My next stop was Value Village, where I got some bargains. A couple old, tattered knitting patterns for 29 cents. Not planning on knitting them, but they’re in English and French (yay Canada) and I’m going to use them for ATCs, collage, etc. Also got a picture book to use just for the pictures, a new tea towel with a blue and white pasta print, and a small doily I’m currently tea-dying. All for $10.
I like the idea of using old pictures and neat, aged pages from old books in various crafts, but my inner bookworm always SCREAMS at the thought of cutting up a book. There was a used bookstore back home a few years ago that was going out of business, so everything was 70% off in the last few days. I bought up tons of old, tattery books to make book boxes out of. I could never bring myself to do it. And I now have a closet full os slightly musty books. Nothing valuable or antique, but I still couldn’t do it. The book I got today is more for the photos, it’s all old movie-musical photos, and pretty tattered to begin with, so I think I’ll be able to do it.
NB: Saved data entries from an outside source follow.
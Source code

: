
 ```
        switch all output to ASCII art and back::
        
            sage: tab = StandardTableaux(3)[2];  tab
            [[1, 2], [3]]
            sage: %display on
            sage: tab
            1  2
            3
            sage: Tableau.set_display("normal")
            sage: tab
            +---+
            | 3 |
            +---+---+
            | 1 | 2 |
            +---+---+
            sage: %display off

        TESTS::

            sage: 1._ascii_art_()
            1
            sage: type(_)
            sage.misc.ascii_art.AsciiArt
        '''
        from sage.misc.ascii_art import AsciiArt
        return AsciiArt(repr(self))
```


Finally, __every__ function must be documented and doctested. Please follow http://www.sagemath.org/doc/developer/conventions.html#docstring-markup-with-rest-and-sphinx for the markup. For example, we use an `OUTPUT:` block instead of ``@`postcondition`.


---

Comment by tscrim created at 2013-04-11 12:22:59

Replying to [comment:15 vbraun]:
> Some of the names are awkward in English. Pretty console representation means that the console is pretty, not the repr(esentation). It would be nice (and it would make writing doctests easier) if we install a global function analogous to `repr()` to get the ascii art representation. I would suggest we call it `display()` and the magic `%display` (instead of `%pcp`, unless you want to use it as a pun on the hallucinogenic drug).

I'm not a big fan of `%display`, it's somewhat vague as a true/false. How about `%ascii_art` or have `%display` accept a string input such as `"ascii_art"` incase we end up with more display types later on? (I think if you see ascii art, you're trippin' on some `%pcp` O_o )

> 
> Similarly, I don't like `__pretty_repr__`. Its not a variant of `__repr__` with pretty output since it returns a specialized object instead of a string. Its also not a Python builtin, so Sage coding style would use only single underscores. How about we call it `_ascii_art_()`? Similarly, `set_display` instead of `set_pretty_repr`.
My last stop was Michaels. Now, as an ex-employee I should have remembered that on Saturdays Michaels turns into hell on earth, but I apparently forgot. I went in only for glue (shame, I know, having no glue in the house, and calling myself a crafter) but came out with something else. In my defence, I did get them to give me the weekly 50% off coupon, so it was only $15. I am so enamoured of it, I made a collage:

Geek for pockets!

They had them in the scrapbook section (is it just me, or does it grow each time you go in?) but it’s just a great craft basket in general. There’s all the pockets, the inside is all divided, there’s a big zippy pocket on the back, and the drawer on the bottom! So cool!

I’m just a geek for pockets, boxes, and baskets, so this is all my obsessions in one. :)

All in all a good day. I spent more than intended (all I needed was roving and glue) but I got some good, useful stuff.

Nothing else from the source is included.